Taylor, Holly A. and Allyson Hutton (2013) Think3d!: Training Spatial Thinking Fundamental to STEM Education, Cognition and Instruction, 31:4, 434-455.
This article describes the initial implementation of an innovative STEAM program (Think3d) for elementary-age children that used origami and pop-up paper engineering to promote visuospatial thinking. All students completed assessments at three points in time: before, during and after the intervention. Results suggest the program’s promise in promoting spatial thinking, showing both spatial thinking gains and extensive engagement in the program. Questionnaire responses suggest the program may have increased appeal for girls, which could play a role in reducing gender disparities in spatial reasoning and in situations where spatial thinking can be applied. Think3d tasks follow the goals of the Next Generation Science Standards. Children participating in the study tended to move into intentional origami and paper engineering they strive to (a) define and delimit the problem; (b) design solutions, including generating alternative possibilities and determining the best design; and (c) test iterations of the design to focus an optimal one.
- Change scores for the mental paper folding assessment showed that there was a marginally significant positive difference in improvement between the intervention students and the control students.
- Change scores for the make a dice assessment showed a positive difference in improvement between the intervention students and the control students.

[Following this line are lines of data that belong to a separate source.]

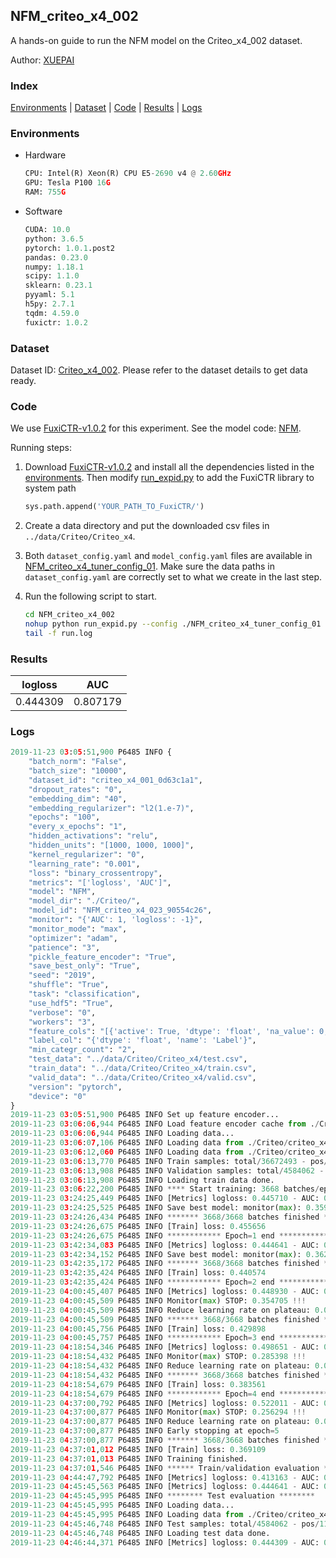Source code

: ## NFM_criteo_x4_002

A hands-on guide to run the NFM model on the Criteo_x4_002 dataset.

Author: [XUEPAI](https://github.com/xue-pai)

### Index
[Environments](#Environments) | [Dataset](#Dataset) | [Code](#Code) | [Results](#Results) | [Logs](#Logs)

### Environments
+ Hardware

  ```python
  CPU: Intel(R) Xeon(R) CPU E5-2690 v4 @ 2.60GHz
  GPU: Tesla P100 16G
  RAM: 755G

  ```

+ Software

  ```python
  CUDA: 10.0
  python: 3.6.5
  pytorch: 1.0.1.post2
  pandas: 0.23.0
  numpy: 1.18.1
  scipy: 1.1.0
  sklearn: 0.23.1
  pyyaml: 5.1
  h5py: 2.7.1
  tqdm: 4.59.0
  fuxictr: 1.0.2
  ```

### Dataset
Dataset ID: [Criteo_x4_002](https://github.com/openbenchmark/BARS/blob/master/ctr_prediction/datasets/Criteo/README.md#Criteo_x4_002). Please refer to the dataset details to get data ready.

### Code

We use [FuxiCTR-v1.0.2](https://github.com/xue-pai/FuxiCTR/tree/v1.0.2) for this experiment. See the model code: [NFM](https://github.com/xue-pai/FuxiCTR/blob/v1.0.2/fuxictr/pytorch/models/NFM.py).

Running steps:

1. Download [FuxiCTR-v1.0.2](https://github.com/xue-pai/FuxiCTR/archive/refs/tags/v1.0.2.zip) and install all the dependencies listed in the [environments](#environments). Then modify [run_expid.py](./run_expid.py#L5) to add the FuxiCTR library to system path
    
    ```python
    sys.path.append('YOUR_PATH_TO_FuxiCTR/')
    ```

2. Create a data directory and put the downloaded csv files in `../data/Criteo/Criteo_x4`.

3. Both `dataset_config.yaml` and `model_config.yaml` files are available in [NFM_criteo_x4_tuner_config_01](./NFM_criteo_x4_tuner_config_01). Make sure the data paths in `dataset_config.yaml` are correctly set to what we create in the last step.

4. Run the following script to start.

    ```bash
    cd NFM_criteo_x4_002
    nohup python run_expid.py --config ./NFM_criteo_x4_tuner_config_01 --expid NFM_criteo_x4_023_54434d6e --gpu 0 > run.log &
    tail -f run.log
    ```

### Results

| logloss | AUC  |
|:--------------------:|:--------------------:|
| 0.444309 | 0.807179  |


### Logs
```python
2019-11-23 03:05:51,900 P6485 INFO {
    "batch_norm": "False",
    "batch_size": "10000",
    "dataset_id": "criteo_x4_001_0d63c1a1",
    "dropout_rates": "0",
    "embedding_dim": "40",
    "embedding_regularizer": "l2(1.e-7)",
    "epochs": "100",
    "every_x_epochs": "1",
    "hidden_activations": "relu",
    "hidden_units": "[1000, 1000, 1000]",
    "kernel_regularizer": "0",
    "learning_rate": "0.001",
    "loss": "binary_crossentropy",
    "metrics": "['logloss', 'AUC']",
    "model": "NFM",
    "model_dir": "./Criteo/",
    "model_id": "NFM_criteo_x4_023_90554c26",
    "monitor": "{'AUC': 1, 'logloss': -1}",
    "monitor_mode": "max",
    "optimizer": "adam",
    "patience": "3",
    "pickle_feature_encoder": "True",
    "save_best_only": "True",
    "seed": "2019",
    "shuffle": "True",
    "task": "classification",
    "use_hdf5": "True",
    "verbose": "0",
    "workers": "3",
    "feature_cols": "[{'active': True, 'dtype': 'float', 'na_value': 0, 'name': ['I1', 'I2', 'I3', 'I4', 'I5', 'I6', 'I7', 'I8', 'I9', 'I10', 'I11', 'I12', 'I13'], 'preprocess': 'convert_to_bucket', 'type': 'categorical'}, {'active': True, 'dtype': 'str', 'na_value': '', 'name': ['C1', 'C2', 'C3', 'C4', 'C5', 'C6', 'C7', 'C8', 'C9', 'C10', 'C11', 'C12', 'C13', 'C14', 'C15', 'C16', 'C17', 'C18', 'C19', 'C20', 'C21', 'C22', 'C23', 'C24', 'C25', 'C26'], 'type': 'categorical'}]",
    "label_col": "{'dtype': 'float', 'name': 'Label'}",
    "min_categr_count": "2",
    "test_data": "../data/Criteo/Criteo_x4/test.csv",
    "train_data": "../data/Criteo/Criteo_x4/train.csv",
    "valid_data": "../data/Criteo/Criteo_x4/valid.csv",
    "version": "pytorch",
    "device": "0"
}
2019-11-23 03:05:51,900 P6485 INFO Set up feature encoder...
2019-11-23 03:06:06,944 P6485 INFO Load feature encoder cache from ./Criteo/criteo_x4_001_0d63c1a1/feature_encoder.pkl
2019-11-23 03:06:06,944 P6485 INFO Loading data...
2019-11-23 03:06:07,106 P6485 INFO Loading data from ./Criteo/criteo_x4_001_0d63c1a1/train.hdf5
2019-11-23 03:06:12,060 P6485 INFO Loading data from ./Criteo/criteo_x4_001_0d63c1a1/valid.hdf5
2019-11-23 03:06:13,770 P6485 INFO Train samples: total/36672493 - pos/9396350 - neg/27276143 - ratio/25.62%
2019-11-23 03:06:13,908 P6485 INFO Validation samples: total/4584062 - pos/1174544 - neg/3409518 - ratio/25.62%
2019-11-23 03:06:13,908 P6485 INFO Loading train data done.
2019-11-23 03:06:22,200 P6485 INFO **** Start training: 3668 batches/epoch ****
2019-11-23 03:24:25,449 P6485 INFO [Metrics] logloss: 0.445710 - AUC: 0.805459
2019-11-23 03:24:25,525 P6485 INFO Save best model: monitor(max): 0.359750
2019-11-23 03:24:26,434 P6485 INFO ******* 3668/3668 batches finished *******
2019-11-23 03:24:26,675 P6485 INFO [Train] loss: 0.455656
2019-11-23 03:24:26,675 P6485 INFO ************ Epoch=1 end ************
2019-11-23 03:42:34,083 P6485 INFO [Metrics] logloss: 0.444641 - AUC: 0.806734
2019-11-23 03:42:34,152 P6485 INFO Save best model: monitor(max): 0.362094
2019-11-23 03:42:35,172 P6485 INFO ******* 3668/3668 batches finished *******
2019-11-23 03:42:35,424 P6485 INFO [Train] loss: 0.440574
2019-11-23 03:42:35,424 P6485 INFO ************ Epoch=2 end ************
2019-11-23 04:00:45,407 P6485 INFO [Metrics] logloss: 0.448930 - AUC: 0.803635
2019-11-23 04:00:45,509 P6485 INFO Monitor(max) STOP: 0.354705 !!!
2019-11-23 04:00:45,509 P6485 INFO Reduce learning rate on plateau: 0.000100
2019-11-23 04:00:45,509 P6485 INFO ******* 3668/3668 batches finished *******
2019-11-23 04:00:45,756 P6485 INFO [Train] loss: 0.429898
2019-11-23 04:00:45,757 P6485 INFO ************ Epoch=3 end ************
2019-11-23 04:18:54,346 P6485 INFO [Metrics] logloss: 0.498651 - AUC: 0.784049
2019-11-23 04:18:54,432 P6485 INFO Monitor(max) STOP: 0.285398 !!!
2019-11-23 04:18:54,432 P6485 INFO Reduce learning rate on plateau: 0.000010
2019-11-23 04:18:54,432 P6485 INFO ******* 3668/3668 batches finished *******
2019-11-23 04:18:54,679 P6485 INFO [Train] loss: 0.383561
2019-11-23 04:18:54,679 P6485 INFO ************ Epoch=4 end ************
2019-11-23 04:37:00,792 P6485 INFO [Metrics] logloss: 0.522011 - AUC: 0.778305
2019-11-23 04:37:00,877 P6485 INFO Monitor(max) STOP: 0.256294 !!!
2019-11-23 04:37:00,877 P6485 INFO Reduce learning rate on plateau: 0.000001
2019-11-23 04:37:00,877 P6485 INFO Early stopping at epoch=5
2019-11-23 04:37:00,877 P6485 INFO ******* 3668/3668 batches finished *******
2019-11-23 04:37:01,012 P6485 INFO [Train] loss: 0.369109
2019-11-23 04:37:01,013 P6485 INFO Training finished.
2019-11-23 04:37:01,546 P6485 INFO ****** Train/validation evaluation ******
2019-11-23 04:44:47,792 P6485 INFO [Metrics] logloss: 0.413163 - AUC: 0.840492
2019-11-23 04:45:45,563 P6485 INFO [Metrics] logloss: 0.444641 - AUC: 0.806734
2019-11-23 04:45:45,995 P6485 INFO ******** Test evaluation ********
2019-11-23 04:45:45,995 P6485 INFO Loading data...
2019-11-23 04:45:45,995 P6485 INFO Loading data from ./Criteo/criteo_x4_001_0d63c1a1/test.hdf5
2019-11-23 04:45:46,748 P6485 INFO Test samples: total/4584062 - pos/1174544 - neg/3409518 - ratio/25.62%
2019-11-23 04:45:46,748 P6485 INFO Loading test data done.
2019-11-23 04:46:44,371 P6485 INFO [Metrics] logloss: 0.444309 - AUC: 0.807179

```
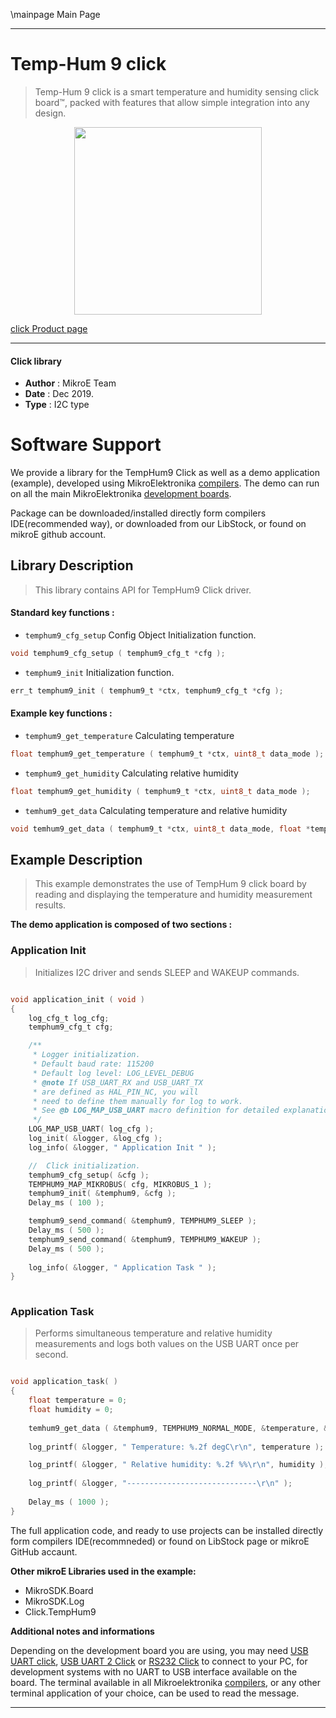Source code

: \mainpage Main Page
 
---
# Temp-Hum 9 click

> Temp-Hum 9 click is a smart temperature and humidity sensing click board™, packed with features that allow simple integration into any design.

<p align="center">
  <img src="https://download.mikroe.com/images/click_for_ide/temphum9_click.png" height=300px>
</p>

[click Product page](https://www.mikroe.com/temphum-9-click)

---


#### Click library 

- **Author**        : MikroE Team
- **Date**          : Dec 2019.
- **Type**          : I2C type


# Software Support

We provide a library for the TempHum9 Click 
as well as a demo application (example), developed using MikroElektronika 
[compilers](https://shop.mikroe.com/compilers). 
The demo can run on all the main MikroElektronika [development boards](https://shop.mikroe.com/development-boards).

Package can be downloaded/installed directly form compilers IDE(recommended way), or downloaded from our LibStock, or found on mikroE github account. 

## Library Description

> This library contains API for TempHum9 Click driver.

#### Standard key functions :

- `temphum9_cfg_setup` Config Object Initialization function.
```c
void temphum9_cfg_setup ( temphum9_cfg_t *cfg ); 
```

- `temphum9_init` Initialization function.
```c
err_t temphum9_init ( temphum9_t *ctx, temphum9_cfg_t *cfg );
```

#### Example key functions :

- `temphum9_get_temperature` Calculating temperature
```c
float temphum9_get_temperature ( temphum9_t *ctx, uint8_t data_mode );
```
 
- `temphum9_get_humidity` Calculating relative humidity
```c
float temphum9_get_humidity ( temphum9_t *ctx, uint8_t data_mode );
```

- `temhum9_get_data` Calculating temperature and relative humidity
```c
void temhum9_get_data ( temphum9_t *ctx, uint8_t data_mode, float *temp, float *hum );
```

## Example Description

> This example demonstrates the use of TempHum 9 click board by reading and displaying the temperature and humidity measurement results.

**The demo application is composed of two sections :**

### Application Init 

> Initializes I2C driver and sends SLEEP and WAKEUP commands.

```c

void application_init ( void )
{
    log_cfg_t log_cfg;
    temphum9_cfg_t cfg;

    /** 
     * Logger initialization.
     * Default baud rate: 115200
     * Default log level: LOG_LEVEL_DEBUG
     * @note If USB_UART_RX and USB_UART_TX 
     * are defined as HAL_PIN_NC, you will 
     * need to define them manually for log to work. 
     * See @b LOG_MAP_USB_UART macro definition for detailed explanation.
     */
    LOG_MAP_USB_UART( log_cfg );
    log_init( &logger, &log_cfg );
    log_info( &logger, " Application Init " );

    //  Click initialization.
    temphum9_cfg_setup( &cfg );
    TEMPHUM9_MAP_MIKROBUS( cfg, MIKROBUS_1 );
    temphum9_init( &temphum9, &cfg );
    Delay_ms ( 100 );

    temphum9_send_command( &temphum9, TEMPHUM9_SLEEP );
    Delay_ms ( 500 );
    temphum9_send_command( &temphum9, TEMPHUM9_WAKEUP );
    Delay_ms ( 500 );
    
    log_info( &logger, " Application Task " );
}
  
```

### Application Task

> Performs simultaneous temperature and relative humidity measurements and logs both values on the USB UART once per second.

```c

void application_task( )
{
    float temperature = 0;
    float humidity = 0;
    
    temhum9_get_data ( &temphum9, TEMPHUM9_NORMAL_MODE, &temperature, &humidity );
    
    log_printf( &logger, " Temperature: %.2f degC\r\n", temperature );

    log_printf( &logger, " Relative humidity: %.2f %%\r\n", humidity );
    
    log_printf( &logger, "-----------------------------\r\n" );
    
    Delay_ms ( 1000 );
}
```

The full application code, and ready to use projects can be  installed directly form compilers IDE(recommneded) or found on LibStock page or mikroE GitHub accaunt.

**Other mikroE Libraries used in the example:** 

- MikroSDK.Board
- MikroSDK.Log
- Click.TempHum9

**Additional notes and informations**

Depending on the development board you are using, you may need 
[USB UART click](https://shop.mikroe.com/usb-uart-click), 
[USB UART 2 Click](https://shop.mikroe.com/usb-uart-2-click) or 
[RS232 Click](https://shop.mikroe.com/rs232-click) to connect to your PC, for 
development systems with no UART to USB interface available on the board. The 
terminal available in all Mikroelektronika 
[compilers](https://shop.mikroe.com/compilers), or any other terminal application 
of your choice, can be used to read the message.



---
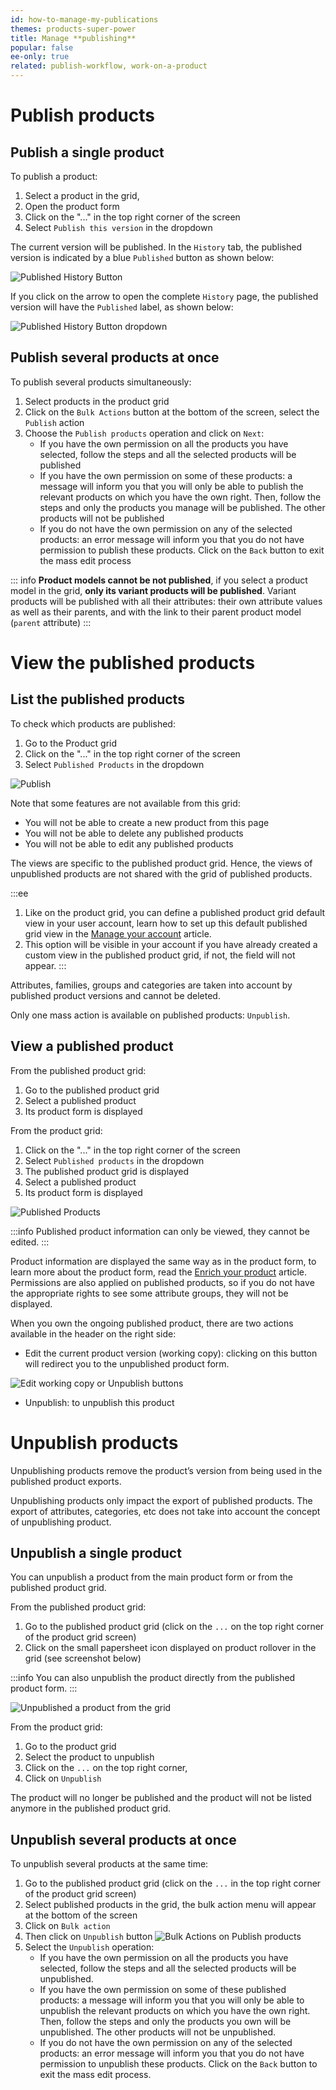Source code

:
 ```yaml
---
id: how-to-manage-my-publications
themes: products-super-power
title: Manage **publishing**
popular: false
ee-only: true
related: publish-workflow, work-on-a-product
---
```


# Publish products

## Publish a single product

To publish a product:
1.  Select a product in the grid,
1.  Open the product form
1.  Click on the "..." in the top right corner of the screen
1.  Select `Publish this version` in the dropdown

The current version will be published. In the `History` tab, the published version is indicated by a blue `Published` button as shown below:

![Published History Button](../img/Products_PublishedHistoryButton.png)

If you click on the arrow to open the complete `History` page, the published version will have the `Published` label, as shown below:

![Published History Button dropdown](../img/Products_PublishedHistoryDropdown.png)

## Publish several products at once

To publish several products simultaneously:

1.  Select products in the product grid
1.  Click on the `Bulk Actions` button at the bottom of the screen, select the `Publish` action
1.  Choose the `Publish products` operation and click on `Next`:
    *   If you have the own permission on all the products you have selected, follow the steps and all the selected products will be published
    *   If you have the own permission on some of these products: a message will inform you that you will only be able to publish the relevant products on which you have the own right. Then, follow the steps and only the products you manage will be published. The other products will not be published
    *   If you do not have the own permission on any of the selected products: an error message will inform you that you do not have permission to publish these products. Click on the `Back` button to exit the mass edit process

::: info
**Product models cannot be not published**, if you select a product model in the grid, **only its variant products will be published**.
Variant products will be published with all their attributes: their own attribute values as well as their parents, and with the link to their parent product model (`parent` attribute)
:::

# View the published products

## List the published products

To check which products are published:

1.  Go to the Product grid
1.  Click on the "..." in the top right corner of the screen
1.  Select `Published Products` in the dropdown

![Publish](../img/Products_PublishedGrid.png)

Note that some features are not available from this grid:

*   You will not be able to create a new product from this page
*   You will not be able to delete any published products
*   You will not be able to edit any published products

The views are specific to the published product grid. Hence, the views of unpublished products are not shared with the grid of published products.

:::ee
  1. Like on the product grid, you can define a published product grid default view in your user account, learn how to set up this default published grid view in the [Manage your account](/articles/manage-your-account.html#your-favorite-catalog-and-product-grid-settings) article.
  2. This option will be visible in your account if you have already created a custom view in the published product grid, if not, the field will not appear.
:::

Attributes, families, groups and categories are taken into account by published product versions and cannot be deleted.    

Only one mass action is available on published products: `Unpublish`.

## View a published product

From the published product grid:
1.  Go to the published product grid
1.  Select a published product
1.  Its product form is displayed

From the product grid:
1.  Click on the "..." in the top right corner of the screen
1.  Select `Published products` in the dropdown
1.  The published product grid is displayed
1.  Select a published product
1.  Its product form is displayed

![Published Products](../img/Products-PublishedProducts.png)

:::info
Published product information can only be viewed, they cannot be edited.
:::

Product information are displayed the same way as in the product form, to learn more about the product form, read the [Enrich your product](/articles/work-on-a-product.html) article. 
Permissions are also applied on published products, so if you do not have the appropriate rights to see some attribute groups, they will not be displayed.

When you own the ongoing published product, there are two actions available in the header on the right side:

*   Edit the current product version (working copy): clicking on this button will redirect you to the unpublished product form.

![Edit working copy or Unpublish buttons](../img/Products-PublishedProduct2.png)

*   Unpublish: to unpublish this product

# Unpublish products

Unpublishing products remove the product’s version from being used in the published product exports.

Unpublishing products only impact the export of published products. The export of attributes, categories, etc does not take into account the concept of unpublishing product.

## Unpublish a single product

You can unpublish a product from the main product form or from the published product grid.

From the published product grid:
1.  Go to the published product grid (click on the `...` on the top right corner of the product grid screen)
1.  Click on the small papersheet icon displayed on product rollover in the grid (see screenshot below)

:::info
You can also unpublish the product directly from the published product form.
:::

![Unpublished a product from the grid](../img/Products-PublishedProduct3.png)

From the product grid:
1.  Go to the product grid
1.  Select the product to unpublish
1.  Click on the `...` on the top right corner, 
1.  Click on `Unpublish`

The product will no longer be published and the product will not be listed anymore in the published product grid.

## Unpublish several products at once

To unpublish several products at the same time:
1.  Go to the published product grid (click on the `...` in the top right corner of the product grid screen)
1.  Select published products in the grid, the bulk action menu will appear at the bottom of the screen
1.  Click on `Bulk action`
1.  Then click on `Unpublish` button
![Bulk Actions on Publish products](../img/Products-PublishedProduct4.png)
1.  Select the `Unpublish` operation:
    *   If you have the own permission on all the products you have selected, follow the steps and all the selected products will be unpublished.
    *   If you have the own permission on some of these published products: a message will inform you that you will only be able to unpublish the relevant products on which you have the own right. Then, follow the steps and only the products you own will be unpublished. The other products will not be unpublished.
    *   If you do not have the own permission on any of the selected products: an error message will inform you that you do not have permission to unpublish these products. Click on the `Back` button to exit the mass edit process.
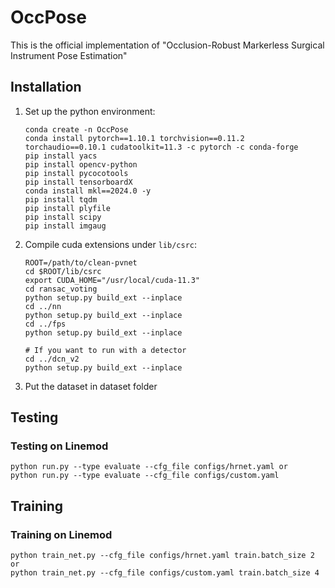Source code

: # OccPose

This is the official implementation of "Occlusion-Robust Markerless Surgical Instrument Pose Estimation"

## Installation

1. Set up the python environment:
    ```
    conda create -n OccPose
    conda install pytorch==1.10.1 torchvision==0.11.2 torchaudio==0.10.1 cudatoolkit=11.3 -c pytorch -c conda-forge
    pip install yacs
    pip install opencv-python
    pip install pycocotools
    pip install tensorboardX
    conda install mkl==2024.0 -y
    pip install tqdm
    pip install plyfile
    pip install scipy
    pip install imgaug
    ```
2. Compile cuda extensions under `lib/csrc`:
    ```
    ROOT=/path/to/clean-pvnet
    cd $ROOT/lib/csrc
    export CUDA_HOME="/usr/local/cuda-11.3"
    cd ransac_voting
    python setup.py build_ext --inplace
    cd ../nn
    python setup.py build_ext --inplace
    cd ../fps
    python setup.py build_ext --inplace
    
    # If you want to run with a detector
    cd ../dcn_v2
    python setup.py build_ext --inplace
    ```
3. Put the dataset in dataset folder

## Testing

### Testing on Linemod

    python run.py --type evaluate --cfg_file configs/hrnet.yaml or
    python run.py --type evaluate --cfg_file configs/custom.yaml


## Training

### Training on Linemod


    python train_net.py --cfg_file configs/hrnet.yaml train.batch_size 2 or
    python train_net.py --cfg_file configs/custom.yaml train.batch_size 4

- Questionnaire responses revealed that students had fun in each of the lessons and that girls rated the lessons as more fun.
- Students reported little difficulty with the lessons, with no significant gender differences in responses.
- Students reported a preference for learning lesson material either visually or both verbally and visually.
- Ninety-one percent of students reported practicing origami repeatedly and 93% reported doing origami outside of the planned lessons.
- Students reported the most collaboration when putting together their origami poster and the least in imagining objects in single-sheet paper engineering.
Significance of the Findings:
Spatial thinking skills positively relate to STEM outcomes, but spatial training is largely absent in elementary school. Elementary school is a time when children develop foundational cognitive skills that will support STEM learning throughout their education. Spatial thinking may serve as a foundational cognitive skill. The present research examined the impact of an embodied spatial training program on elementary students’ spatial thinking and showed spatial thinking gains in two assessments.
All students completed quantitative assessments at three points in time: before, during and after the intervention. The assessments included three spatial reasoning assessment worksheets and a grade-specific math and science assessment worksheet. Qualitative data was collected through student and teacher questionnaires, teacher interviews and classroom observation.
Limitations of the Research:
As the research relied on 52 fourth-grade students from one rural elementary school in New Hampshire, this small sample size can make it difficult to generalize outcomes.
Questions to Guide New Research:
Future research could explore developmental issues related to how embodied spatial training might support STEM learning and outcomes. Future research might also explore multiple delivery methods, and develop a version based solely in models and graphics that can be implemented across languages. Both boys and girls rated the lessons as fun, but girls rated the lessons as more fun, even though both rated the lessons as equally difficult. This factor may be important for exploring ways to provide effective spatial training for girls. The researchers hoped that spatial training might help mitigate gender disparity in STEM disciplines, as spatial ability has been shown to mediate math performance, particularly for females. The program design had students manipulate different variables (angle of fold, shape and angle of cut) and observe outcomes. The researchers plan to address a hypothesis about variable manipulations. Aspects of the design of and skills addressed by Think3d connect to STEM concepts and process, allowing for a hypothesis about where to examine transfer to STEM gains in future research.